*Work request*
Leave the images out, and otherwise write out each entry exactly.

▽

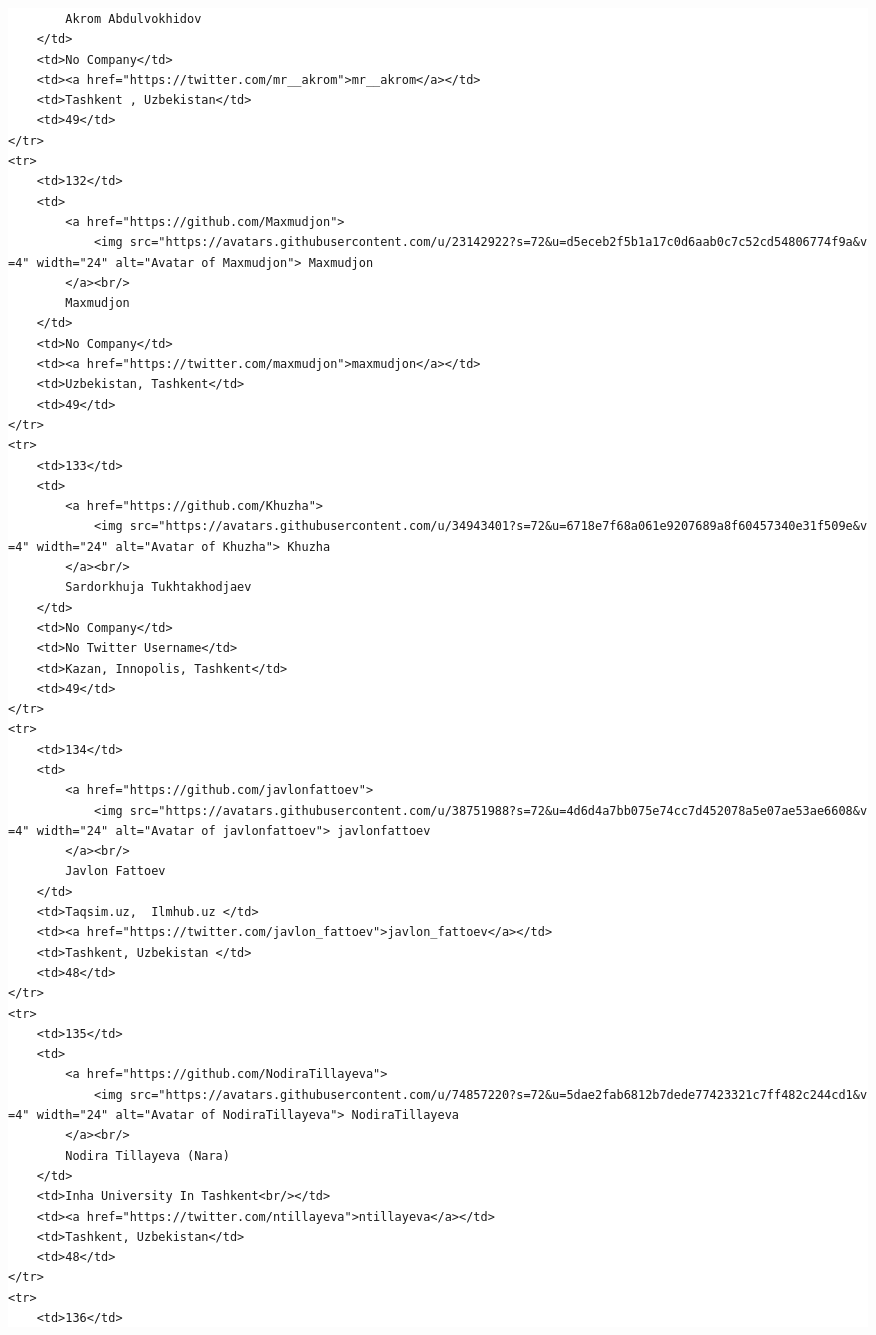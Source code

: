 			Akrom Abdulvokhidov 
		</td>
		<td>No Company</td>
		<td><a href="https://twitter.com/mr__akrom">mr__akrom</a></td>
		<td>Tashkent , Uzbekistan</td>
		<td>49</td>
	</tr>
	<tr>
		<td>132</td>
		<td>
			<a href="https://github.com/Maxmudjon">
				<img src="https://avatars.githubusercontent.com/u/23142922?s=72&u=d5eceb2f5b1a17c0d6aab0c7c52cd54806774f9a&v=4" width="24" alt="Avatar of Maxmudjon"> Maxmudjon
			</a><br/>
			Maxmudjon
		</td>
		<td>No Company</td>
		<td><a href="https://twitter.com/maxmudjon">maxmudjon</a></td>
		<td>Uzbekistan, Tashkent</td>
		<td>49</td>
	</tr>
	<tr>
		<td>133</td>
		<td>
			<a href="https://github.com/Khuzha">
				<img src="https://avatars.githubusercontent.com/u/34943401?s=72&u=6718e7f68a061e9207689a8f60457340e31f509e&v=4" width="24" alt="Avatar of Khuzha"> Khuzha
			</a><br/>
			Sardorkhuja Tukhtakhodjaev
		</td>
		<td>No Company</td>
		<td>No Twitter Username</td>
		<td>Kazan, Innopolis, Tashkent</td>
		<td>49</td>
	</tr>
	<tr>
		<td>134</td>
		<td>
			<a href="https://github.com/javlonfattoev">
				<img src="https://avatars.githubusercontent.com/u/38751988?s=72&u=4d6d4a7bb075e74cc7d452078a5e07ae53ae6608&v=4" width="24" alt="Avatar of javlonfattoev"> javlonfattoev
			</a><br/>
			Javlon Fattoev
		</td>
		<td>Taqsim.uz,  Ilmhub.uz </td>
		<td><a href="https://twitter.com/javlon_fattoev">javlon_fattoev</a></td>
		<td>Tashkent, Uzbekistan </td>
		<td>48</td>
	</tr>
	<tr>
		<td>135</td>
		<td>
			<a href="https://github.com/NodiraTillayeva">
				<img src="https://avatars.githubusercontent.com/u/74857220?s=72&u=5dae2fab6812b7dede77423321c7ff482c244cd1&v=4" width="24" alt="Avatar of NodiraTillayeva"> NodiraTillayeva
			</a><br/>
			Nodira Tillayeva (Nara)
		</td>
		<td>Inha University In Tashkent<br/></td>
		<td><a href="https://twitter.com/ntillayeva">ntillayeva</a></td>
		<td>Tashkent, Uzbekistan</td>
		<td>48</td>
	</tr>
	<tr>
		<td>136</td>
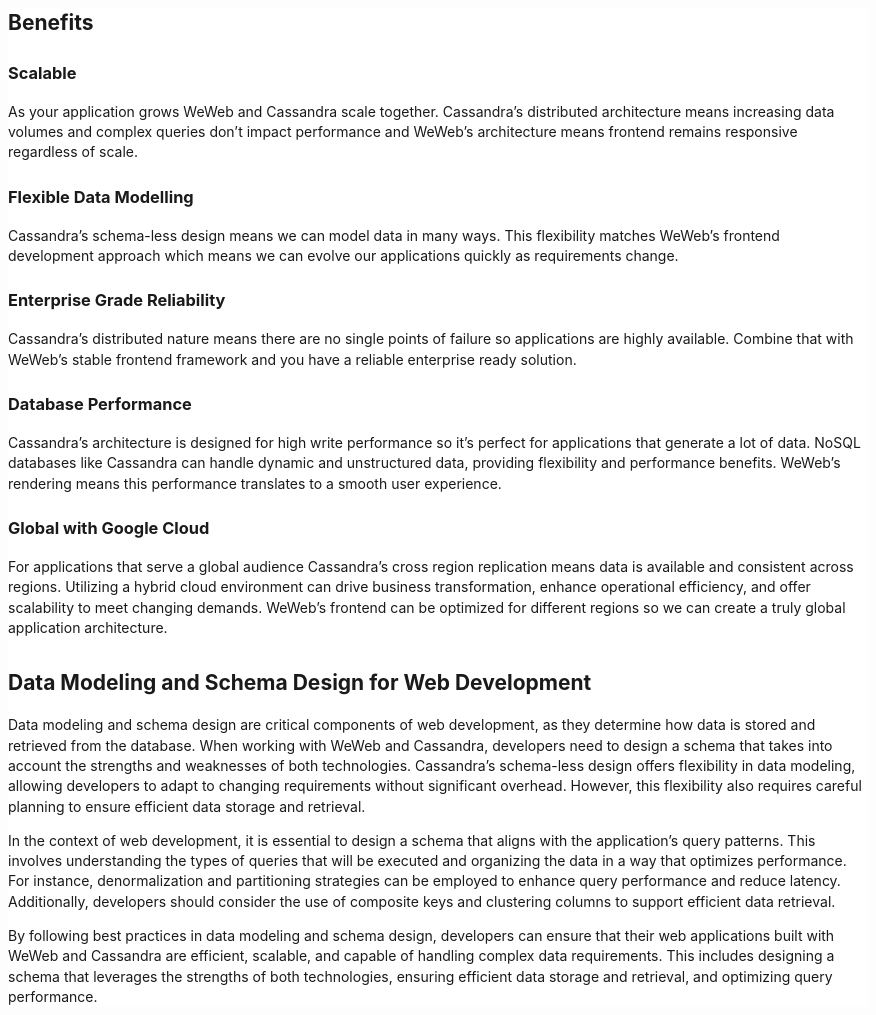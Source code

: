 ## Benefits

### Scalable

As your application grows WeWeb and Cassandra scale together. Cassandra’s distributed architecture means increasing data volumes and complex queries don’t impact performance and WeWeb’s architecture means frontend remains responsive regardless of scale.

### Flexible Data Modelling

Cassandra’s schema-less design means we can model data in many ways. This flexibility matches WeWeb’s frontend development approach which means we can evolve our applications quickly as requirements change.

### Enterprise Grade Reliability

Cassandra’s distributed nature means there are no single points of failure so applications are highly available. Combine that with WeWeb’s stable frontend framework and you have a reliable enterprise ready solution.

### Database Performance

Cassandra’s architecture is designed for high write performance so it’s perfect for applications that generate a lot of data. NoSQL databases like Cassandra can handle dynamic and unstructured data, providing flexibility and performance benefits. WeWeb’s rendering means this performance translates to a smooth user experience.

### Global with Google Cloud

For applications that serve a global audience Cassandra’s cross region replication means data is available and consistent across regions. Utilizing a hybrid cloud environment can drive business transformation, enhance operational efficiency, and offer scalability to meet changing demands. WeWeb’s frontend can be optimized for different regions so we can create a truly global application architecture.

## Data Modeling and Schema Design for Web Development

Data modeling and schema design are critical components of web development, as they determine how data is stored and retrieved from the database. When working with WeWeb and Cassandra, developers need to design a schema that takes into account the strengths and weaknesses of both technologies. Cassandra’s schema-less design offers flexibility in data modeling, allowing developers to adapt to changing requirements without significant overhead. However, this flexibility also requires careful planning to ensure efficient data storage and retrieval.

In the context of web development, it is essential to design a schema that aligns with the application’s query patterns. This involves understanding the types of queries that will be executed and organizing the data in a way that optimizes performance. For instance, denormalization and partitioning strategies can be employed to enhance query performance and reduce latency. Additionally, developers should consider the use of composite keys and clustering columns to support efficient data retrieval.

By following best practices in data modeling and schema design, developers can ensure that their web applications built with WeWeb and Cassandra are efficient, scalable, and capable of handling complex data requirements. This includes designing a schema that leverages the strengths of both technologies, ensuring efficient data storage and retrieval, and optimizing query performance.
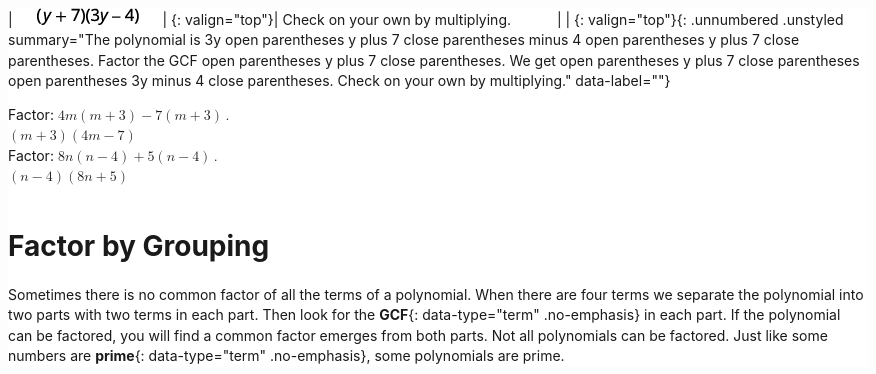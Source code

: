  | <span data-type="media" data-alt=".">![.](../resources/CNX_IntAlg_Figure_06_01_009b_img.jpg)</span> |
{: valign="top"}| Check on your own by multiplying.    |  |
{: valign="top"}{: .unnumbered .unstyled summary="The polynomial is 3y open parentheses y plus 7 close parentheses minus 4 open parentheses y plus 7 close parentheses. Factor the GCF open parentheses y plus 7 close parentheses. We get open parentheses y plus 7 close parentheses open parentheses 3y minus 4 close parentheses. Check on your own by multiplying." data-label=""}

</div>
</div>
</div>

<div data-type="note" class="note try">
<div data-type="exercise" class="exercise">
<div data-type="problem" class="problem" markdown="1">
Factor: <math xmlns="http://www.w3.org/1998/Math/MathML"><mrow><mn>4</mn><mi>m</mi><mrow><mo>(</mo><mrow><mi>m</mi><mo>+</mo><mn>3</mn></mrow><mo>)</mo></mrow><mo>−</mo><mn>7</mn><mrow><mo>(</mo><mrow><mi>m</mi><mo>+</mo><mn>3</mn></mrow><mo>)</mo></mrow><mo>.</mo></mrow></math>

</div>
<div data-type="solution" class="solution" markdown="1">
<math xmlns="http://www.w3.org/1998/Math/MathML"><mrow><mrow><mo>(</mo><mrow><mi>m</mi><mo>+</mo><mn>3</mn></mrow><mo>)</mo></mrow><mrow><mo>(</mo><mrow><mn>4</mn><mi>m</mi><mo>−</mo><mn>7</mn></mrow><mo>)</mo></mrow></mrow></math>

</div>
</div>
</div>

<div data-type="note" class="note try">
<div data-type="exercise" class="exercise">
<div data-type="problem" class="problem" markdown="1">
Factor: <math xmlns="http://www.w3.org/1998/Math/MathML"><mrow><mn>8</mn><mi>n</mi><mrow><mo>(</mo><mrow><mi>n</mi><mo>−</mo><mn>4</mn></mrow><mo>)</mo></mrow><mo>+</mo><mn>5</mn><mrow><mo>(</mo><mrow><mi>n</mi><mo>−</mo><mn>4</mn></mrow><mo>)</mo></mrow><mo>.</mo></mrow></math>

</div>
<div data-type="solution" class="solution" markdown="1">
<math xmlns="http://www.w3.org/1998/Math/MathML"><mrow><mrow><mo>(</mo><mrow><mi>n</mi><mo>−</mo><mn>4</mn></mrow><mo>)</mo></mrow><mrow><mo>(</mo><mrow><mn>8</mn><mi>n</mi><mo>+</mo><mn>5</mn></mrow><mo>)</mo></mrow></mrow></math>

</div>
</div>
</div>

# Factor by Grouping

Sometimes there is no common factor of all the terms of a polynomial. When there are four terms we separate the polynomial into two parts with two terms in each part. Then look for the **GCF**{: data-type="term" .no-emphasis} in each part. If the polynomial can be factored, you will find a common factor emerges from both parts. Not all polynomials can be factored. Just like some numbers are **prime**{: data-type="term" .no-emphasis}, some polynomials are prime.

△

*The answer*
Source code

: 			Akrom Abdulvokhidov 
		</td>
		<td>No Company</td>
		<td><a href="https://twitter.com/mr__akrom">mr__akrom</a></td>
		<td>Tashkent , Uzbekistan</td>
		<td>49</td>
	</tr>
	<tr>
		<td>132</td>
		<td>
			<a href="https://github.com/Maxmudjon">
				<img src="https://avatars.githubusercontent.com/u/23142922?s=72&u=d5eceb2f5b1a17c0d6aab0c7c52cd54806774f9a&v=4" width="24" alt="Avatar of Maxmudjon"> Maxmudjon
			</a><br/>
			Maxmudjon
		</td>
		<td>No Company</td>
		<td><a href="https://twitter.com/maxmudjon">maxmudjon</a></td>
		<td>Uzbekistan, Tashkent</td>
		<td>49</td>
	</tr>
	<tr>
		<td>133</td>
		<td>
			<a href="https://github.com/Khuzha">
				<img src="https://avatars.githubusercontent.com/u/34943401?s=72&u=6718e7f68a061e9207689a8f60457340e31f509e&v=4" width="24" alt="Avatar of Khuzha"> Khuzha
			</a><br/>
			Sardorkhuja Tukhtakhodjaev
		</td>
		<td>No Company</td>
		<td>No Twitter Username</td>
		<td>Kazan, Innopolis, Tashkent</td>
		<td>49</td>
	</tr>
	<tr>
		<td>134</td>
		<td>
			<a href="https://github.com/javlonfattoev">
				<img src="https://avatars.githubusercontent.com/u/38751988?s=72&u=4d6d4a7bb075e74cc7d452078a5e07ae53ae6608&v=4" width="24" alt="Avatar of javlonfattoev"> javlonfattoev
			</a><br/>
			Javlon Fattoev
		</td>
		<td>Taqsim.uz,  Ilmhub.uz </td>
		<td><a href="https://twitter.com/javlon_fattoev">javlon_fattoev</a></td>
		<td>Tashkent, Uzbekistan </td>
		<td>48</td>
	</tr>
	<tr>
		<td>135</td>
		<td>
			<a href="https://github.com/NodiraTillayeva">
				<img src="https://avatars.githubusercontent.com/u/74857220?s=72&u=5dae2fab6812b7dede77423321c7ff482c244cd1&v=4" width="24" alt="Avatar of NodiraTillayeva"> NodiraTillayeva
			</a><br/>
			Nodira Tillayeva (Nara)
		</td>
		<td>Inha University In Tashkent<br/></td>
		<td><a href="https://twitter.com/ntillayeva">ntillayeva</a></td>
		<td>Tashkent, Uzbekistan</td>
		<td>48</td>
	</tr>
	<tr>
		<td>136</td>
Source code

: ## Benefits

### Scalable

As your application grows WeWeb and Cassandra scale together. Cassandra’s distributed architecture means increasing data volumes and complex queries don’t impact performance and WeWeb’s architecture means frontend remains responsive regardless of scale.

### Flexible Data Modelling

Cassandra’s schema-less design means we can model data in many ways. This flexibility matches WeWeb’s frontend development approach which means we can evolve our applications quickly as requirements change.

### Enterprise Grade Reliability

Cassandra’s distributed nature means there are no single points of failure so applications are highly available. Combine that with WeWeb’s stable frontend framework and you have a reliable enterprise ready solution.

### Database Performance

Cassandra’s architecture is designed for high write performance so it’s perfect for applications that generate a lot of data. NoSQL databases like Cassandra can handle dynamic and unstructured data, providing flexibility and performance benefits. WeWeb’s rendering means this performance translates to a smooth user experience.

### Global with Google Cloud

For applications that serve a global audience Cassandra’s cross region replication means data is available and consistent across regions. Utilizing a hybrid cloud environment can drive business transformation, enhance operational efficiency, and offer scalability to meet changing demands. WeWeb’s frontend can be optimized for different regions so we can create a truly global application architecture.

## Data Modeling and Schema Design for Web Development

Data modeling and schema design are critical components of web development, as they determine how data is stored and retrieved from the database. When working with WeWeb and Cassandra, developers need to design a schema that takes into account the strengths and weaknesses of both technologies. Cassandra’s schema-less design offers flexibility in data modeling, allowing developers to adapt to changing requirements without significant overhead. However, this flexibility also requires careful planning to ensure efficient data storage and retrieval.

In the context of web development, it is essential to design a schema that aligns with the application’s query patterns. This involves understanding the types of queries that will be executed and organizing the data in a way that optimizes performance. For instance, denormalization and partitioning strategies can be employed to enhance query performance and reduce latency. Additionally, developers should consider the use of composite keys and clustering columns to support efficient data retrieval.

By following best practices in data modeling and schema design, developers can ensure that their web applications built with WeWeb and Cassandra are efficient, scalable, and capable of handling complex data requirements. This includes designing a schema that leverages the strengths of both technologies, ensuring efficient data storage and retrieval, and optimizing query performance.
Source code

:  | <span data-type="media" data-alt=".">![.](../resources/CNX_IntAlg_Figure_06_01_009b_img.jpg)</span> |
{: valign="top"}| Check on your own by multiplying.    |  |
{: valign="top"}{: .unnumbered .unstyled summary="The polynomial is 3y open parentheses y plus 7 close parentheses minus 4 open parentheses y plus 7 close parentheses. Factor the GCF open parentheses y plus 7 close parentheses. We get open parentheses y plus 7 close parentheses open parentheses 3y minus 4 close parentheses. Check on your own by multiplying." data-label=""}

</div>
</div>
</div>

<div data-type="note" class="note try">
<div data-type="exercise" class="exercise">
<div data-type="problem" class="problem" markdown="1">
Factor: <math xmlns="http://www.w3.org/1998/Math/MathML"><mrow><mn>4</mn><mi>m</mi><mrow><mo>(</mo><mrow><mi>m</mi><mo>+</mo><mn>3</mn></mrow><mo>)</mo></mrow><mo>−</mo><mn>7</mn><mrow><mo>(</mo><mrow><mi>m</mi><mo>+</mo><mn>3</mn></mrow><mo>)</mo></mrow><mo>.</mo></mrow></math>

</div>
<div data-type="solution" class="solution" markdown="1">
<math xmlns="http://www.w3.org/1998/Math/MathML"><mrow><mrow><mo>(</mo><mrow><mi>m</mi><mo>+</mo><mn>3</mn></mrow><mo>)</mo></mrow><mrow><mo>(</mo><mrow><mn>4</mn><mi>m</mi><mo>−</mo><mn>7</mn></mrow><mo>)</mo></mrow></mrow></math>

</div>
</div>
</div>

<div data-type="note" class="note try">
<div data-type="exercise" class="exercise">
<div data-type="problem" class="problem" markdown="1">
Factor: <math xmlns="http://www.w3.org/1998/Math/MathML"><mrow><mn>8</mn><mi>n</mi><mrow><mo>(</mo><mrow><mi>n</mi><mo>−</mo><mn>4</mn></mrow><mo>)</mo></mrow><mo>+</mo><mn>5</mn><mrow><mo>(</mo><mrow><mi>n</mi><mo>−</mo><mn>4</mn></mrow><mo>)</mo></mrow><mo>.</mo></mrow></math>

</div>
<div data-type="solution" class="solution" markdown="1">
<math xmlns="http://www.w3.org/1998/Math/MathML"><mrow><mrow><mo>(</mo><mrow><mi>n</mi><mo>−</mo><mn>4</mn></mrow><mo>)</mo></mrow><mrow><mo>(</mo><mrow><mn>8</mn><mi>n</mi><mo>+</mo><mn>5</mn></mrow><mo>)</mo></mrow></mrow></math>

</div>
</div>
</div>

# Factor by Grouping

Sometimes there is no common factor of all the terms of a polynomial. When there are four terms we separate the polynomial into two parts with two terms in each part. Then look for the **GCF**{: data-type="term" .no-emphasis} in each part. If the polynomial can be factored, you will find a common factor emerges from both parts. Not all polynomials can be factored. Just like some numbers are **prime**{: data-type="term" .no-emphasis}, some polynomials are prime.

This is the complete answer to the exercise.